[Work instruction]: For the data below, report only the number of lines containing the string "badlands".
-------- Entries shown --------
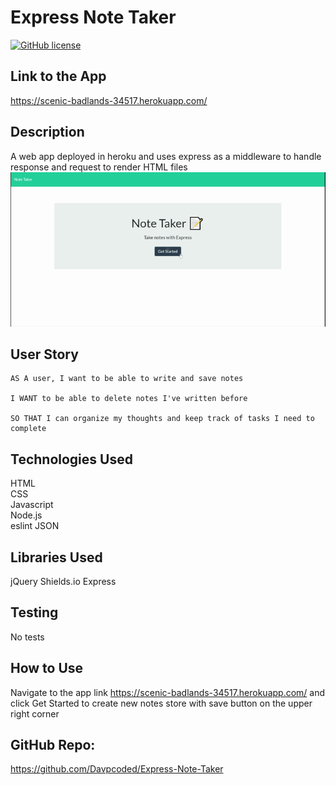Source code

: # Express Note Taker

[![GitHub license](https://img.shields.io/badge/License-MIT-green)](https://github.com/Davpcoded)

## Link to the App

https://scenic-badlands-34517.herokuapp.com/

## Description

A web app deployed in heroku and uses express as a middleware to handle response and request to render HTML files
![image](https://github.com/Davpcoded/Express-Note-Taker/blob/master/public/assets/Images/Note%20Taker.gif)

## User Story

```
AS A user, I want to be able to write and save notes

I WANT to be able to delete notes I've written before

SO THAT I can organize my thoughts and keep track of tasks I need to complete
```

## Technologies Used

HTML  
CSS  
Javascript  
Node.js  
eslint
JSON

## Libraries Used

jQuery
Shields.io
Express

## Testing

No tests

## How to Use

Navigate to the app link https://scenic-badlands-34517.herokuapp.com/ and click Get Started to create new notes store with save button on the upper right corner

## GitHub Repo:

https://github.com/Davpcoded/Express-Note-Taker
--------
[Your solution]: 2